This week, in a shockingly bipartisan move, the U.S. Senate voted 98-2 to pass new Russian sanctions and require President Trump to get congressional approval before easing any existing sanctions on the nation. The bill puts into law the executive orders former President Obama signed, it allows for new sanctions on Russian shipping, mining, energy projects, and a number of other things. According to the Senate, the bill was passed to punish Russia for meddling in our 2016 elections:
The legislation sends a very, very strong signal to Russia, the nefarious activities they’ve been involved in,” Senator Bob Corker, the Republican chairman of the Senate Foreign Relations Committee.
The bill, however, still has to pass the House, and there are rumblings that the Trump Administration plans to push the GOP to make it “friendlier.” According to Politico:
The White House plans to work with House Republicans on administration-friendly changes to the Senate’s overwhelmingly bipartisan bill that slaps new sanctions on Russia and curbs President Donald Trump’s power to ease penalties against Moscow, according to a senior administration official.
The White House is concerned that the legislation would tie its hands on U.S.-Russia relations, a sentiment publicly expressed by Secretary of State Rex Tillerson.
Tillerson, a man who with a friendly relationship with Vladimir Putin, said the U.S. and Russia,”have some channels that are open where we’re starting to talk, and I think what I wouldn’t want to do is close the channels off with something new.” Interesting that he is more worried about making Putin our homie than he is protecting the integrity of our democracy, but that seems to be a common theme with this administration.

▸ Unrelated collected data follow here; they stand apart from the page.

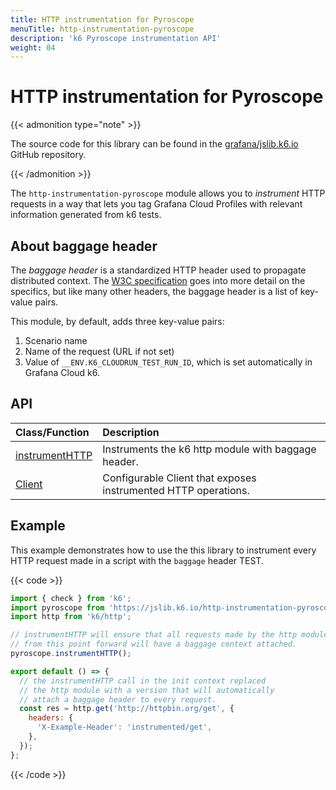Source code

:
 ```yaml
---
title: HTTP instrumentation for Pyroscope
menuTitle: http-instrumentation-pyroscope
description: 'k6 Pyroscope instrumentation API'
weight: 04
---
```


# HTTP instrumentation for Pyroscope

{{< admonition type="note" >}}

The source code for this library can be found in the [grafana/jslib.k6.io](https://github.com/grafana/jslib.k6.io/tree/main/lib/http-instrumentation-pyroscope) GitHub repository.

{{< /admonition >}}

The `http-instrumentation-pyroscope` module allows you to _instrument_ HTTP requests in a way that lets you tag Grafana Cloud Profiles with relevant information generated from k6 tests.

## About baggage header

The _baggage header_ is a standardized HTTP header used to propagate distributed context. The [W3C specification](https://www.w3.org/TR/baggage/) goes into more detail on the specifics, but like many other headers, the baggage header is a list of key-value pairs.

This module, by default, adds three key-value pairs:

1. Scenario name
2. Name of the request (URL if not set)
3. Value of `__ENV.K6_CLOUDRUN_TEST_RUN_ID`, which is set automatically in Grafana Cloud k6.

## API

| Class/Function                                                                                                                | Description                                                    |
| :---------------------------------------------------------------------------------------------------------------------------- | :------------------------------------------------------------- |
| [instrumentHTTP](https://grafana.com/docs/k6/<K6_VERSION>/javascript-api/jslib/http-instrumentation-pyroscope/instrumenthttp) | Instruments the k6 http module with baggage header.            |
| [Client](https://grafana.com/docs/k6/<K6_VERSION>/javascript-api/jslib/http-instrumentation-pyroscope/client)                 | Configurable Client that exposes instrumented HTTP operations. |

## Example

This example demonstrates how to use the this library to instrument every HTTP request made in a script with the `baggage` header TEST.

{{< code >}}

```javascript
import { check } from 'k6';
import pyroscope from 'https://jslib.k6.io/http-instrumentation-pyroscope/{{< param "JSLIB_PYROSCOPE_VERSION" >}}/index.js';
import http from 'k6/http';

// instrumentHTTP will ensure that all requests made by the http module
// from this point forward will have a baggage context attached.
pyroscope.instrumentHTTP();

export default () => {
  // the instrumentHTTP call in the init context replaced
  // the http module with a version that will automatically
  // attach a baggage header to every request.
  const res = http.get('http://httpbin.org/get', {
    headers: {
      'X-Example-Header': 'instrumented/get',
    },
  });
};
```

{{< /code >}}
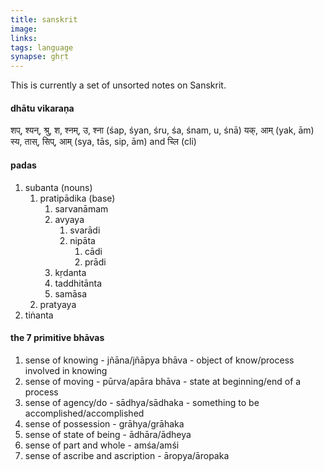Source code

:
 ```yaml
---
title: sanskrit
image:
links:
tags: language
synapse: ghṛt
---
```


This is currently a set of unsorted notes on Sanskrit.

#### dhātu vikaraṇa
शप्, श्यन्, श्रु, श, श्नम्, उ, श्ना (śap, śyan, śru, śa, śnam, u, śnā) यक्, आम् (yak, ām) स्य, तास्, सिप्, आम् (sya, tās, sip, ām) and च्लि (cli)

#### padas
1. subanta (nouns)
	1. pratipādika (base)
		1. sarvanāmam
		2. avyaya
			1. svarādi
			2. nipāta 
				1. cādi
				2. prādi
		3. kṛdanta
		4. taddhitānta
		5. samāsa
	2. pratyaya
2. tiṅanta

#### the 7 primitive bhāvas
1. sense of knowing - jñāna/jñāpya bhāva - object of know/process involved in knowing
2. sense of moving - pūrva/apāra bhāva - state at beginning/end of a process
3. sense of agency/do - sādhya/sādhaka - something to be accomplished/accomplished
4. sense of possession - grāhya/grāhaka
5. sense of state of being - ādhāra/ādheya
6. sense of part and whole - amśa/amśi
7. sense of ascribe and ascription - āropya/āropaka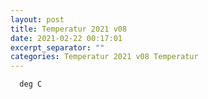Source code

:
 ```yaml
---
layout: post
title: Temperatur 2021 v08
date: 2021-02-22 00:17:01
excerpt_separator: ""
categories: Temperatur 2021 v08 Temperatur
---
```

```
  deg C
```
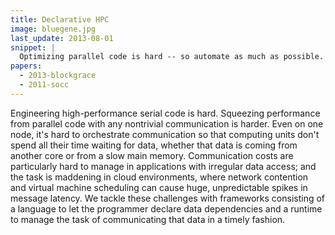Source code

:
 ```yaml
---
title: Declarative HPC
image: bluegene.jpg
last_update: 2013-08-01
snippet: |
  Optimizing parallel code is hard -- so automate as much as possible.
papers:
  - 2013-blockgrace
  - 2011-socc
---
```


Engineering high-performance serial code is hard.  Squeezing
performance from parallel code with any nontrivial communication is
harder.  Even on one node, it's hard to orchestrate communication so
that computing units don't spend all their time waiting for data,
whether that data is coming from another core or from a slow main
memory.  Communication costs are particularly hard to manage in
applications with irregular data access; and the task is maddening in
cloud environments, where network contention and virtual machine
scheduling can cause huge, unpredictable spikes in message latency.
We tackle these challenges with frameworks consisting of a language to
let the programmer declare data dependencies and a runtime to manage
the task of communicating that data in a timely fashion.

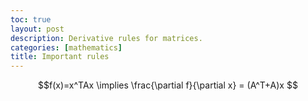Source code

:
 ```yaml
---
toc: true
layout: post
description: Derivative rules for matrices.
categories: [mathematics]
title: Important rules
---
```


$$f(x)=x^TAx \implies \frac{\partial f}{\partial x} = (A^T+A)x $$

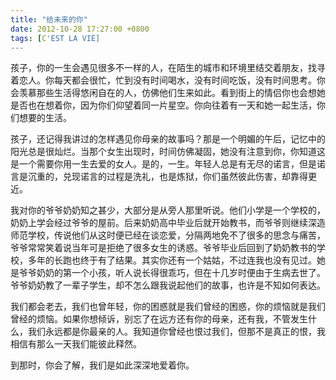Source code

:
 ```yaml
---
title: "给未来的你"
date: 2012-10-28 17:27:00 +0800
tags: [C'EST LA VIE]
---
```


孩子，你的一生会遇见很多不一样的人，在陌生的城市和环境里结交着朋友，找寻着恋人。你每天都会很忙，忙到没有时间喝水，没有时间吃饭，没有时间思考。你会羡慕那些生活得悠闲自在的人，仿佛他们生来如此。看到街上的情侣你也会想她是否也在想着你，因为你们仰望着同一片星空。你向往着有一天和她一起生活，你们想要的生活。

<!--truncate-->

孩子，还记得我讲过的怎样遇见你母亲的故事吗？那是一个明媚的午后，记忆中的阳光总是很灿烂。当那个女生出现时，时间仿佛凝固，她没有注意到你，你知道这是一个需要你用一生去爱的女人。是的，一生。年轻人总是有无尽的诺言，但是诺言是沉重的，兑现诺言的过程是洗礼，也是炼狱，你们虽然彼此伤害，却靠得更近。

我对你的爷爷奶奶知之甚少，大部分是从旁人那里听说。他们小学是一个学校的，奶奶上学会经过爷爷的屋前。后来奶奶高中毕业后就开始教书，而爷爷则继续深造师范学校，传说他们从这时便已经在谈恋爱，分隔两地免不了很多的思念与痛苦，爷爷常常笑着说当年可是拒绝了很多女生的诱惑。爷爷毕业后回到了奶奶教书的学校，多年的长跑也终于有了结果。其实你还有一个姑姑，不过连我也没有见过。她是爷爷奶奶的第一个小孩，听人说长得很乖巧，但在十几岁时便由于生病去世了。爷爷奶奶教了一辈子学生，却不怎么跟我说起他们的故事，也许是不知如何表达。

我们都会老去，我们也曾年轻，你的困惑就是我们曾经的困惑，你的烦恼就是我们曾经的烦恼。如果你想倾诉，别忘了在远方还有你的母亲，还有我，不管发生什么，我们永远都是你最亲的人。我知道你曾经也恨过我们，但那不是真正的恨，我相信有那么一天我们能彼此释然。

到那时，你会了解，我们是如此深深地爱着你。
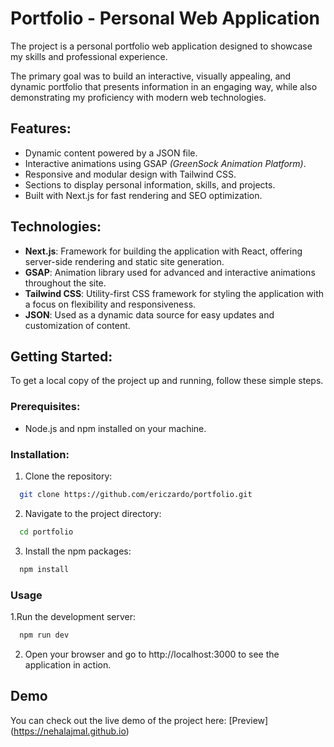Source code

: # Portfolio - Personal Web Application

The project is a personal portfolio web application designed to showcase my skills and professional experience.

The primary goal was to build an interactive, visually appealing, and dynamic portfolio that presents information in an engaging way, while also demonstrating my proficiency with modern web technologies.

## Features:
- Dynamic content powered by a JSON file.
- Interactive animations using GSAP *(GreenSock Animation Platform)*.
- Responsive and modular design with Tailwind CSS.
- Sections to display personal information, skills, and projects.
- Built with Next.js for fast rendering and SEO optimization.

## Technologies:
- **Next.js**: Framework for building the application with React, offering server-side rendering and static site generation.
- **GSAP**: Animation library used for advanced and interactive animations throughout the site.
- **Tailwind CSS**: Utility-first CSS framework for styling the application with a focus on flexibility and responsiveness.
- **JSON**: Used as a dynamic data source for easy updates and customization of content.

## Getting Started:

To get a local copy of the project up and running, follow these simple steps.

### Prerequisites:
- Node.js and npm installed on your machine.

### Installation:
1. Clone the repository:
```bash
  git clone https://github.com/ericzardo/portfolio.git
```

2. Navigate to the project directory:
```bash
  cd portfolio
```

3. Install the npm packages:
```bash
  npm install
```

### Usage

1.Run the development server:
```bash
  npm run dev
```

2. Open your browser and go to http://localhost:3000 to see the application in action.


## Demo

You can check out the live demo of the project here: [Preview] (https://nehalajmal.github.io)
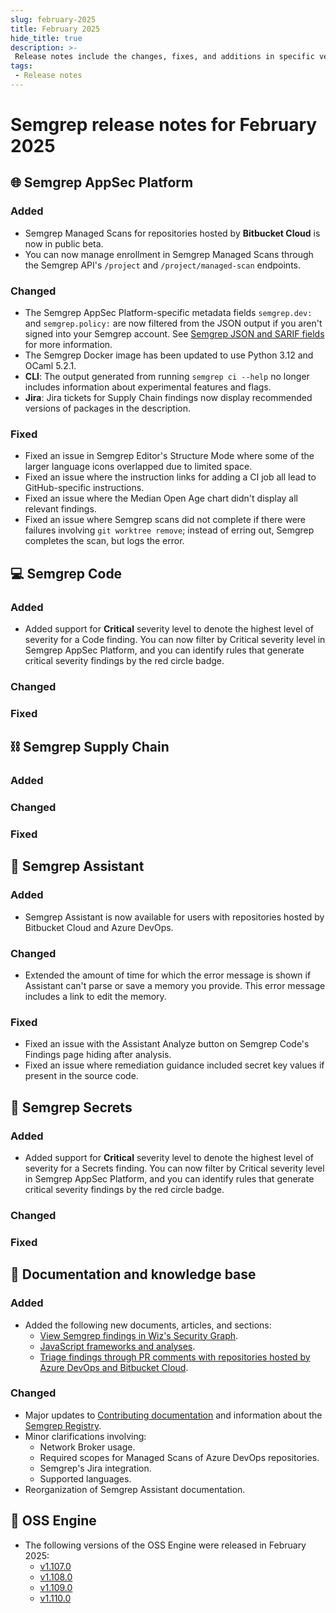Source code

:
 ```yaml
---
slug: february-2025
title: February 2025
hide_title: true
description: >-
 Release notes include the changes, fixes, and additions in specific versions of Semgrep.
tags:
 - Release notes
---
```


# Semgrep release notes for February 2025

## 🌐 Semgrep AppSec Platform

### Added

- Semgrep Managed Scans for repositories hosted by **Bitbucket Cloud** is now in public beta.
- You can now manage enrollment in Semgrep Managed Scans through the Semgrep API's `/project` and `/project/managed-scan` endpoints.

### Changed

- The Semgrep AppSec Platform-specific metadata fields `semgrep.dev:` and `semgrep.policy:` are now filtered from the JSON output if you aren't signed into your Semgrep account. See [Semgrep JSON and SARIF fields](https://semgrep.dev/docs/semgrep-appsec-platform/json-and-sarif#json) for more information.
- The Semgrep Docker image has been updated to use Python 3.12 and OCaml 5.2.1.
- **CLI**: The output generated from running `semgrep ci --help` no longer includes information about experimental features and flags.
- **Jira**: Jira tickets for Supply Chain findings now display recommended versions of packages in the description.

### Fixed

- Fixed an issue in Semgrep Editor's Structure Mode where some of the larger language icons overlapped due to limited space.
- Fixed an issue where the instruction links for adding a CI job all lead to GitHub-specific instructions.
- Fixed an issue where the Median Open Age chart didn't display all relevant findings.
- Fixed an issue where Semgrep scans did not complete if there were failures involving `git worktree remove`; instead of erring out, Semgrep completes the scan, but logs the error.

## 💻 Semgrep Code

### Added

- Added support for **Critical** severity level to denote the highest level of severity for a Code finding. You can now filter by Critical severity level in Semgrep AppSec Platform, and you can identify rules that generate critical severity findings by the red circle <i class="fa-solid fa-circle"></i> badge. 

### Changed

### Fixed

## ⛓️ Semgrep Supply Chain

### Added

### Changed

### Fixed

## 🤖 Semgrep Assistant

### Added

- Semgrep Assistant is now available for users with repositories hosted by Bitbucket Cloud and Azure DevOps.

### Changed

- Extended the amount of time for which the error message is shown if Assistant can't parse or save a memory you provide. This error message includes a link to edit the memory.

### Fixed

- Fixed an issue with the Assistant Analyze button on Semgrep Code's Findings page hiding after analysis.
- Fixed an issue where remediation guidance included secret key values if present in the source code.

## 🔐 Semgrep Secrets

### Added

- Added support for **Critical** severity level to denote the highest level of severity for a Secrets finding. You can now filter by Critical severity level in Semgrep AppSec Platform, and you can identify rules that generate critical severity findings by the red circle <i class="fa-solid fa-circle"></i> badge. 

### Changed

### Fixed

## 📝 Documentation and knowledge base

### Added

- Added the following new documents, articles, and sections:
    - [View Semgrep findings in Wiz's Security Graph](/kb/integrations/wiz).
    - [JavaScript frameworks and analyses](/languages/javascript).
    - [Triage findings through PR comments with repositories hosted by Azure DevOps and Bitbucket Cloud](/semgrep-code/triage-remediation#triage-findings-through-pr-and-mr-comments).

### Changed

- Major updates to [Contributing documentation](/contributing/contributing) and information about the [Semgrep Registry](/semgrep-code/glossary#registry-semgrep-registry).
- Minor clarifications involving:
  - Network Broker usage.
  - Required scopes for Managed Scans of Azure DevOps repositories.
  - Semgrep's Jira integration.
  - Supported languages.
- Reorganization of Semgrep Assistant documentation.

## 🔧 OSS Engine

* The following versions of the OSS Engine were released in February 2025:
  * [<i class="fas fa-external-link fa-xs"></i>v1.107.0](https://github.com/semgrep/semgrep/releases/tag/v1.107.0)
  * [<i class="fas fa-external-link fa-xs"></i>v1.108.0](https://github.com/semgrep/semgrep/releases/tag/v1.108.0)
  * [<i class="fas fa-external-link fa-xs"></i>v1.109.0](https://github.com/semgrep/semgrep/releases/tag/v1.109.0)
  * [<i class="fas fa-external-link fa-xs"></i>v1.110.0](https://github.com/semgrep/semgrep/releases/tag/v1.110.0)
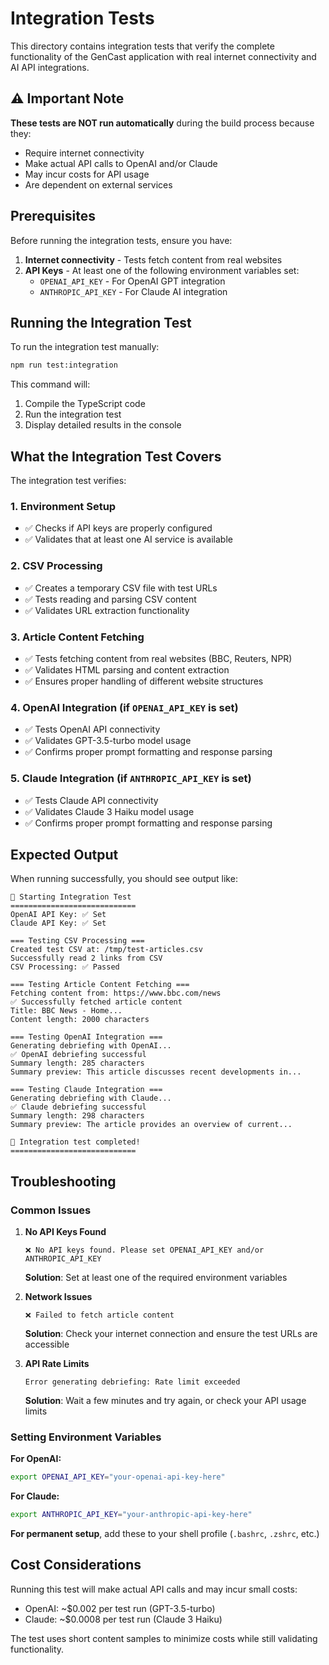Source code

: # Integration Tests

This directory contains integration tests that verify the complete functionality of the GenCast application with real internet connectivity and AI API integrations.

## ⚠️ Important Note

**These tests are NOT run automatically** during the build process because they:
- Require internet connectivity
- Make actual API calls to OpenAI and/or Claude
- May incur costs for API usage
- Are dependent on external services

## Prerequisites

Before running the integration tests, ensure you have:

1. **Internet connectivity** - Tests fetch content from real websites
2. **API Keys** - At least one of the following environment variables set:
   - `OPENAI_API_KEY` - For OpenAI GPT integration
   - `ANTHROPIC_API_KEY` - For Claude AI integration

## Running the Integration Test

To run the integration test manually:

```bash
npm run test:integration
```

This command will:
1. Compile the TypeScript code
2. Run the integration test
3. Display detailed results in the console

## What the Integration Test Covers

The integration test verifies:

### 1. Environment Setup
- ✅ Checks if API keys are properly configured
- ✅ Validates that at least one AI service is available

### 2. CSV Processing
- ✅ Creates a temporary CSV file with test URLs
- ✅ Tests reading and parsing CSV content
- ✅ Validates URL extraction functionality

### 3. Article Content Fetching
- ✅ Tests fetching content from real websites (BBC, Reuters, NPR)
- ✅ Validates HTML parsing and content extraction
- ✅ Ensures proper handling of different website structures

### 4. OpenAI Integration (if `OPENAI_API_KEY` is set)
- ✅ Tests OpenAI API connectivity
- ✅ Validates GPT-3.5-turbo model usage
- ✅ Confirms proper prompt formatting and response parsing

### 5. Claude Integration (if `ANTHROPIC_API_KEY` is set)
- ✅ Tests Claude API connectivity
- ✅ Validates Claude 3 Haiku model usage
- ✅ Confirms proper prompt formatting and response parsing

## Expected Output

When running successfully, you should see output like:

```
🚀 Starting Integration Test
============================
OpenAI API Key: ✅ Set
Claude API Key: ✅ Set

=== Testing CSV Processing ===
Created test CSV at: /tmp/test-articles.csv
Successfully read 2 links from CSV
CSV Processing: ✅ Passed

=== Testing Article Content Fetching ===
Fetching content from: https://www.bbc.com/news
✅ Successfully fetched article content
Title: BBC News - Home...
Content length: 2000 characters

=== Testing OpenAI Integration ===
Generating debriefing with OpenAI...
✅ OpenAI debriefing successful
Summary length: 285 characters
Summary preview: This article discusses recent developments in...

=== Testing Claude Integration ===
Generating debriefing with Claude...
✅ Claude debriefing successful
Summary length: 298 characters
Summary preview: The article provides an overview of current...

🎉 Integration test completed!
============================
```

## Troubleshooting

### Common Issues

1. **No API Keys Found**
   ```
   ❌ No API keys found. Please set OPENAI_API_KEY and/or ANTHROPIC_API_KEY
   ```
   **Solution**: Set at least one of the required environment variables

2. **Network Issues**
   ```
   ❌ Failed to fetch article content
   ```
   **Solution**: Check your internet connection and ensure the test URLs are accessible

3. **API Rate Limits**
   ```
   Error generating debriefing: Rate limit exceeded
   ```
   **Solution**: Wait a few minutes and try again, or check your API usage limits

### Setting Environment Variables

**For OpenAI:**
```bash
export OPENAI_API_KEY="your-openai-api-key-here"
```

**For Claude:**
```bash
export ANTHROPIC_API_KEY="your-anthropic-api-key-here"
```

**For permanent setup**, add these to your shell profile (`.bashrc`, `.zshrc`, etc.)

## Cost Considerations

Running this test will make actual API calls and may incur small costs:
- OpenAI: ~$0.002 per test run (GPT-3.5-turbo)
- Claude: ~$0.0008 per test run (Claude 3 Haiku)

The test uses short content samples to minimize costs while still validating functionality.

It’s hard to believe that House Republicans would go along with easing the sanctions against a country that attacked our democracy, but it is entirely possible. The House has long been the place where party takes precedence over country. Conservative representatives, worried about re-election campaigns, are fawning all over the POTUS because they know their base still overwhelmingly supports him. And with that unwavering support of the president comes the denial that the Russians did anything during our election, which is a direct result of Trump repeatedly calling the attack “fake news.”
If Paul Ryan’s House waters down these sanctions, they will be signaling to the American people that they give zero fucks about our country. A sentiment Senator Tim Kaine expressed when he said he is very concerned that the House is going to do exactly what their daddy wants, but there’s nothing he can really do about it:
I’m concerned about it, but I don’t really have the ability to dictate what the White House says to the House. I can’t imagine the House would want to be apologists for Russian behavior after the combined weight of the intelligence communities all weighing in saying, ‘Look, they attacked the United States’.
We shall see, but from what we know about modern-day Republicans, it’s not looking good for the United States’ democracy, that’s for sure.